3.4. Sensitivity Analysis

This section shows how the SNG net cost of production is affected by economic assumptions and how the emissions change with the underlying emission factor for the electricity, by means of sensitivity analyses. Several parameters were varied to determine SNG production cost considering the Reference case. Figure 11 illustrates the obtained results for a plant operating 8000 h annually.
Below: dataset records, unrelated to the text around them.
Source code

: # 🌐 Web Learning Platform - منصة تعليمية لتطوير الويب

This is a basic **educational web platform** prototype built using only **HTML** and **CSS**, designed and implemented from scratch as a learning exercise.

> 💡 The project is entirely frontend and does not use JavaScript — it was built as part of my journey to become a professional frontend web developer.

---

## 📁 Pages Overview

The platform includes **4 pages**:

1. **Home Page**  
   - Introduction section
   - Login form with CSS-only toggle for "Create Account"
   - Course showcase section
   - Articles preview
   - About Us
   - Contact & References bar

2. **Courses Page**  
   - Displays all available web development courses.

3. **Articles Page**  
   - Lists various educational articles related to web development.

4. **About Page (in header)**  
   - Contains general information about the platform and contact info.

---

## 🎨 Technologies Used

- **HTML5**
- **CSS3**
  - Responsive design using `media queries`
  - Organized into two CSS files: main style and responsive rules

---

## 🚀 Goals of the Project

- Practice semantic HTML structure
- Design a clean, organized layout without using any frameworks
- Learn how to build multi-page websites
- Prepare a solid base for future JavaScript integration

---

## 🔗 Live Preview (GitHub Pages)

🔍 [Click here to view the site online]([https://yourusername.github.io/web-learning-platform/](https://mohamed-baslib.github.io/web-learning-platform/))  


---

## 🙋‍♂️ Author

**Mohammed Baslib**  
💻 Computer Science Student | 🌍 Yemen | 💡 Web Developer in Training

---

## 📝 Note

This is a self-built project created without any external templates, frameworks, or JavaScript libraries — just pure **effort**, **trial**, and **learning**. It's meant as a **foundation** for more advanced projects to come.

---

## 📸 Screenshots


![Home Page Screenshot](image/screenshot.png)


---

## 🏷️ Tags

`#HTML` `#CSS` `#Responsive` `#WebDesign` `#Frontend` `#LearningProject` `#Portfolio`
The electricity cost has the strongest influence on the SNG production cost. When the electricity is supplied free of charge, the SNG NPC reaches a minimum of 0.22 €/kWhth, representing a 31% decrease from the reference value. By contrast, for a cost of electricity of 120 €/MWh, which represents an electricity supply cost including German electricity taxes, the fuel cost rises by 40%. As a result of the high capital cost share and therefore its impact on the ACC and SNG NPC, project life, and capital interest rate are meaningful in the fuel cost determination. When the project life is reduced to 10 years, SNG cost rises by 12%, whereas a project lifetime of 30 years decreases SNG cost by 13%. Similarly, an augmented interest rate of 10% leads to a SNG cost increase of 13%. In terms of revenues from by-products, heat provision has a larger potential for cost reduction than O2 sales. Heat provision can achieve a 17% fuel cost reduction when charging 90 €/MWh, while oxygen sales at a maximum market price of 50 €/t only reduce the SNG cost by 3%.
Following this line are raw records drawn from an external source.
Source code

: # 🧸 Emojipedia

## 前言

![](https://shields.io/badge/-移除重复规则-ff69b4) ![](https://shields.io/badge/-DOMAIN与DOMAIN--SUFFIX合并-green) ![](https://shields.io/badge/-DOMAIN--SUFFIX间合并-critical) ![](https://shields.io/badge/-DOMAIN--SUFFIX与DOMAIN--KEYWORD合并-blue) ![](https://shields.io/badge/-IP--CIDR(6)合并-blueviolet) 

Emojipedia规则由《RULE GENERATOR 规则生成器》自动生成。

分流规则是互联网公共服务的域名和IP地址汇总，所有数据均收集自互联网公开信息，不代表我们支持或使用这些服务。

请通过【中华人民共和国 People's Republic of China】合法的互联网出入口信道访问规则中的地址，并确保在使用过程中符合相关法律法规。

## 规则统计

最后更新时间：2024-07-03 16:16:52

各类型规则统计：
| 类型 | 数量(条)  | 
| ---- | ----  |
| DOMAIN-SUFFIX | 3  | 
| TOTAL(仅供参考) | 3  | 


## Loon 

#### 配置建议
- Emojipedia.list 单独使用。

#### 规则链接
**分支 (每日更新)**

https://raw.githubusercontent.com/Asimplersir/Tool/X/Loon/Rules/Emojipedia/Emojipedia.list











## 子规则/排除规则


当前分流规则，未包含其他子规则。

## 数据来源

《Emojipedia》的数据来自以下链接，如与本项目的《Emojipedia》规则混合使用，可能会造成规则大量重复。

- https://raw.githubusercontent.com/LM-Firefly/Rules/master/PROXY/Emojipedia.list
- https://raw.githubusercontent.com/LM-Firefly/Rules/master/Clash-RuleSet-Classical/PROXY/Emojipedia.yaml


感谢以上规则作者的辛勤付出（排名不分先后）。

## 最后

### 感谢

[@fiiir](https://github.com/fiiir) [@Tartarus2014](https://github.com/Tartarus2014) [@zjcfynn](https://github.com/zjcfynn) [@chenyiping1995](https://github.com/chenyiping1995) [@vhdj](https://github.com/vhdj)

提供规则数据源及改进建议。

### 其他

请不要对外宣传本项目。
Economic parameters such as CO2 cost, SNG compression, and catalyst cost have a limited impact on SNG NPC. A CO2 price of -55 €/t, which implies that the PtSNG plant is paid for consuming CO2, only reduces the reference SNG cost by 7%. Whereas, a CO2 cost of 150 €/MWh, which considers carbon capture at a power plant or industrial facility, increases the fuel cost by 7%. SNG compression for subsequent injection in the gas grid also has a minor impact on the resulting SNG NPC. Considering an SNG compression to 200 bar, for which only a more powerful compressor and no additional equipment is required, no significant fuel cost increase is found. A potential explanation is that the cost increase of the compressor and the electricity demand are not large enough to have a meaningful impact on the SNG NPC. However, if the SNG is injected in the gas grid at 7 bar, no gas compressor is required, and the SNG cost reduces by 7%. Even with a substantial catalyst cost reduction (82%) from the reference value, SNG cost only decreases by 3%. Results indicate that a comprehensive optimization considering all the aforementioned economic parameters permits an extensive SNG cost reduction.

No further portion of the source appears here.